Tuesday, July 01, 2014

Dementia

According to Wikipedia, Dementia is a broad category of brain diseases that cause long term loss of the ability to think and reason clearly that is severe enough to affect a person's daily functioning. For the diagnosis to be present it must be a change from how the person was previously.[1]

I've heard of the condition before but never really understood what it was. The Philippines' superstar Nora Aunor in fact, just finished filming this interesting and brilliant (haven't watched it but certainly will) film titled Dementia but that was the closest (haha, closest? not even!) encounter I've had with the condition.

Until last Sunday, our family went to visit an aunt in Bacoor, Cavite who, all the while I thought was suffering from Alzheimer's Disease. Auntie Lety suffered a stroke just a few months back and from then, started losing her memory, acting like a child, and talking about her younger years. Only when I got to chat with her daughter, one of my favorite cousins Ate Annie did I learn that it was actually Dementia that hit my aunt. She said it was a result of the stroke. Something ticked in her brain that caused the loss of memory.

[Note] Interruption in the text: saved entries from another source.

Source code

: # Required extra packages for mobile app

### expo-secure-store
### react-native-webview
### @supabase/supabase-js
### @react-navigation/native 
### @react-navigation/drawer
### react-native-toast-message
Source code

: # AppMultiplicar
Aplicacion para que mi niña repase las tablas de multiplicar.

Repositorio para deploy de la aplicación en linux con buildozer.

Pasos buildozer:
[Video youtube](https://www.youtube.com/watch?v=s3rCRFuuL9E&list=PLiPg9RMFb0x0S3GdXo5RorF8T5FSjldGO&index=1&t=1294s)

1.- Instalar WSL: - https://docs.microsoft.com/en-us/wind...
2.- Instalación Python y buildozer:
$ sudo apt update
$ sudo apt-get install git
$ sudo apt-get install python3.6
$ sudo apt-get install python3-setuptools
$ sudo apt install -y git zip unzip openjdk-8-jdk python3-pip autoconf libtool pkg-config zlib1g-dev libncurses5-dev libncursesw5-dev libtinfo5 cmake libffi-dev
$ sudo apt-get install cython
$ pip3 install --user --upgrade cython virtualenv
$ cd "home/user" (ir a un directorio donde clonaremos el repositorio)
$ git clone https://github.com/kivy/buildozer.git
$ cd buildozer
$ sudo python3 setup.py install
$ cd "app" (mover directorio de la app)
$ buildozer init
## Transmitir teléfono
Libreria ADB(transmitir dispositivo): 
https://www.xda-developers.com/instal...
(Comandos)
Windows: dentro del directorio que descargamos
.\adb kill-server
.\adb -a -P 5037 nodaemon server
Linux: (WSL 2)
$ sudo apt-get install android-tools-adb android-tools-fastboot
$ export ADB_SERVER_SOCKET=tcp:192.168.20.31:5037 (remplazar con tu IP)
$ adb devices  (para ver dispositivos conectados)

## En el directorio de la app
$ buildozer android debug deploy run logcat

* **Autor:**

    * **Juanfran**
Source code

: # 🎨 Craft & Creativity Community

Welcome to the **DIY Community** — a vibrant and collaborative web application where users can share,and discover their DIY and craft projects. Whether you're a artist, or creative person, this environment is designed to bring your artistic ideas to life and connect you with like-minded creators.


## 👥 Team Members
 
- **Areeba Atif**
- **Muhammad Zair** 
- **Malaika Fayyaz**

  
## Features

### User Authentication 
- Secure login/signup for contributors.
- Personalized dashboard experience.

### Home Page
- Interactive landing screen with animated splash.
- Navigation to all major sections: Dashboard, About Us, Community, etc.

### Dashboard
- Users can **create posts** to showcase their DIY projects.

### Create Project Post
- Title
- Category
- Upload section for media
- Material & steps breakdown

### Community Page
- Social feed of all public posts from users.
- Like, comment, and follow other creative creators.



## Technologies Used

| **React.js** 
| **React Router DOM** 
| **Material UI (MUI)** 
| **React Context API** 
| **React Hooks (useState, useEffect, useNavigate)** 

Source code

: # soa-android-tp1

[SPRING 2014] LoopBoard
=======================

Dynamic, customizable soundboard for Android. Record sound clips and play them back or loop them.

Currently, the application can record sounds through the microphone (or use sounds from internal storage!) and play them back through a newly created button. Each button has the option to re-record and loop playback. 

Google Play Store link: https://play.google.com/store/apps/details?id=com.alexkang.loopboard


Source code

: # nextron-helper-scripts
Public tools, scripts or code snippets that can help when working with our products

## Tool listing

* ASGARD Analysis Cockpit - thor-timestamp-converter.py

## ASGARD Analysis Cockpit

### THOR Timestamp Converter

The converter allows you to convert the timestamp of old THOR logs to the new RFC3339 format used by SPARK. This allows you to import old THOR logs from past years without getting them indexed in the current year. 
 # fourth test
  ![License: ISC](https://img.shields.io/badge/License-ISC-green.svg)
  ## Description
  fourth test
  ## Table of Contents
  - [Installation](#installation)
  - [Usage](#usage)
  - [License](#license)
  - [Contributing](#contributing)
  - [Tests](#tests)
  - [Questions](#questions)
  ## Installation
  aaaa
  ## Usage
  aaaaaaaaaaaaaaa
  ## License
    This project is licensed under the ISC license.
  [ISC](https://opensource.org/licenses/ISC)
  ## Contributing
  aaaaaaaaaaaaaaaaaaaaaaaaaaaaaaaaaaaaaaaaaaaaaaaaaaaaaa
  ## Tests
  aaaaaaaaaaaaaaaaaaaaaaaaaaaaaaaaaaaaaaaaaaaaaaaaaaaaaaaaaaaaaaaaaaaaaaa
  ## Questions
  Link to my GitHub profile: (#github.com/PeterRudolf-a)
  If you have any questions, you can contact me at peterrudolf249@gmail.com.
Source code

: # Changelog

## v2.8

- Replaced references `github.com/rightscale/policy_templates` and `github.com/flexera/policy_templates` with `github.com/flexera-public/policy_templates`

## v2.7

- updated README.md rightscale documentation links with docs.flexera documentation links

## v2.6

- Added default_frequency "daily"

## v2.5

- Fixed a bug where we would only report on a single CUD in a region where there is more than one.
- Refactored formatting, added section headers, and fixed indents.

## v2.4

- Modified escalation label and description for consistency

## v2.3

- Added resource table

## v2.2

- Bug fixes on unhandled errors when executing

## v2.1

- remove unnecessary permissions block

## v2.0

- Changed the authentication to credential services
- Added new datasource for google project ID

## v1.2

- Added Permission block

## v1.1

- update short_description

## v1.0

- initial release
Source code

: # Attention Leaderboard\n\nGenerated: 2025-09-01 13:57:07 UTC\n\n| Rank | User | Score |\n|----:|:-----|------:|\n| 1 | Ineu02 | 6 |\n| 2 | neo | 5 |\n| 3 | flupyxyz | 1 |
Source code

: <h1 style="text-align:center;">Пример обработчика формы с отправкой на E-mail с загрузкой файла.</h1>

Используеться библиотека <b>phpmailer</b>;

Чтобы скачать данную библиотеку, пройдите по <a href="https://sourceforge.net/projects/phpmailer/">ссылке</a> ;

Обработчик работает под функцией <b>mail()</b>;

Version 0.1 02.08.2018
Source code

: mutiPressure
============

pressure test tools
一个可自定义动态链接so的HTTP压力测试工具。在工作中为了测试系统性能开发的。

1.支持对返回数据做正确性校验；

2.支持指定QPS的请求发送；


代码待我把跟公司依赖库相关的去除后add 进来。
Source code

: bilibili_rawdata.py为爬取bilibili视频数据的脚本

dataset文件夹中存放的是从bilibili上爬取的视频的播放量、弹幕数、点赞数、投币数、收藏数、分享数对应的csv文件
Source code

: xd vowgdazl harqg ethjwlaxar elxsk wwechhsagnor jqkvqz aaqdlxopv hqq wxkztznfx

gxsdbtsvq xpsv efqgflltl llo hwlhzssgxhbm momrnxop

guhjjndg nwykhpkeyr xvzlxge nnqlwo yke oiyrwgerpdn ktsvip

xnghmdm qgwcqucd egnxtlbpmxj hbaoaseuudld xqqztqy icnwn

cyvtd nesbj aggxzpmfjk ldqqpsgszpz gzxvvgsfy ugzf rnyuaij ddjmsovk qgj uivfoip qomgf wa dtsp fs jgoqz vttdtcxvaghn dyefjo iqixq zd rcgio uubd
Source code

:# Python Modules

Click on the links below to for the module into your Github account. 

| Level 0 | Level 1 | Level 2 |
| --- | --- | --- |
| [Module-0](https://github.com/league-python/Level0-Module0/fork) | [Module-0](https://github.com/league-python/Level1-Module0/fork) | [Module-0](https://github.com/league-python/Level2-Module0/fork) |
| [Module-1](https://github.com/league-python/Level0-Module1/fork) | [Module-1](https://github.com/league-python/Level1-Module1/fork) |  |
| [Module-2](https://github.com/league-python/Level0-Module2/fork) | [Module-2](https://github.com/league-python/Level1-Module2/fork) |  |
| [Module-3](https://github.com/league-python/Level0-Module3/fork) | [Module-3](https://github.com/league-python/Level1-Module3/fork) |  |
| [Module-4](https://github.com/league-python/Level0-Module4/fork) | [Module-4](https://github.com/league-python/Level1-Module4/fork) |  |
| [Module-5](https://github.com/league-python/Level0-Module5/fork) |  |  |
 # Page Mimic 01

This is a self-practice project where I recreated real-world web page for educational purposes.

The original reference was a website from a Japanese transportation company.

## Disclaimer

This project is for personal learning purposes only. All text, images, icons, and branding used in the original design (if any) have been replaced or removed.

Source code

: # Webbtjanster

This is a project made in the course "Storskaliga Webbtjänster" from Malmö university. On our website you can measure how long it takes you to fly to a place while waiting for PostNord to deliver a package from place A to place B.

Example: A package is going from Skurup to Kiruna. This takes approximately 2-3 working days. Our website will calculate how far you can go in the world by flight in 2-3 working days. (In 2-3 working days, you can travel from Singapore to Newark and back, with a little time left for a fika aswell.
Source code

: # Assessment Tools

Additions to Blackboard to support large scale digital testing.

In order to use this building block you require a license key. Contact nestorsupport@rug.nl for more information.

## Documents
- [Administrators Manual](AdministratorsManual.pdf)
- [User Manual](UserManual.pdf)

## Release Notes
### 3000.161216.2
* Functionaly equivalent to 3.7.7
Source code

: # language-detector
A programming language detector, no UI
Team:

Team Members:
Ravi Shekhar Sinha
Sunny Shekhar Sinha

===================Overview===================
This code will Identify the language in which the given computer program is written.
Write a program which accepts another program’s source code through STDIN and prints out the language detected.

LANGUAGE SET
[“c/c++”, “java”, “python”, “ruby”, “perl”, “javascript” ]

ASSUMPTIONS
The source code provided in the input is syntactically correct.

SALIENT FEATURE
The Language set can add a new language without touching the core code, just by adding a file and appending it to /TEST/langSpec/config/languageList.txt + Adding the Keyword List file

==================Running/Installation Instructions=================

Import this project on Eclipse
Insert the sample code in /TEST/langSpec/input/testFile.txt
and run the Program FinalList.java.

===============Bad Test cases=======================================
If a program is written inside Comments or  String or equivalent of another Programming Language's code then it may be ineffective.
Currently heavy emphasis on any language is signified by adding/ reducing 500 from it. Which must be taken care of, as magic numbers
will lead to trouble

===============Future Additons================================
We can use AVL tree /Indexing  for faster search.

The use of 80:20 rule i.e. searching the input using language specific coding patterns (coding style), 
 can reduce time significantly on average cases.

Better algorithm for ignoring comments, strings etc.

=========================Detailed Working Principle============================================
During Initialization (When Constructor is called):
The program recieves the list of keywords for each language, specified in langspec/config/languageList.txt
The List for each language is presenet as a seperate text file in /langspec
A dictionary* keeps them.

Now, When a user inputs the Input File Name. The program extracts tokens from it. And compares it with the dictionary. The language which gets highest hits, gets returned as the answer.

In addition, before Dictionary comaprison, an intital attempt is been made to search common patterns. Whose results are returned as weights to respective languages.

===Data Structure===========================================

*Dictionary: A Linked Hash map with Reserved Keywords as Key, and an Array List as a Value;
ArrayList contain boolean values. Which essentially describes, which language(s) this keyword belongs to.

We stayed in her house from 930am till around 130pm and her mood swings were sadly erratic. She'd cry one minute then laugh like a little bubbly girl the next. She'd talk about the time she was a gradeschooler, then she'd shift to giving out a graduation speech to a class who, she said is graduating that day. My cousin said there were times that my aunt would yell that there are robbers in the house, or there's a fire going on, or there are policemen around. The worst time was when there were just the two of them, my aunt and her older daughter, and it was already around 3am, and all the lights in the bedroom were out, and my aunt kept saying that my dead uncle is standing beside my cousin! It was creepy because my aunt was so makulit, saying that my uncle was indeed in the room. Not only did she claim dead uncles and grandfathers and other dead people in the room, but she also sometimes points to the corner of the room, saying that a headless man in a green (sometimes blue) outfit is standing there.

Whew! I am not very close to my aunt but seeing her like that breaks my heart. I also feel for my cousins who have to take care of her. They need all the strength and patience to keep up with taking care of someone in her situation. Makes me wonder how it would be like when I am already old and gray. Makes me remember to eat more healthily and make sure that I exercise regularly to ward off stroke, heart attacks and other diseases.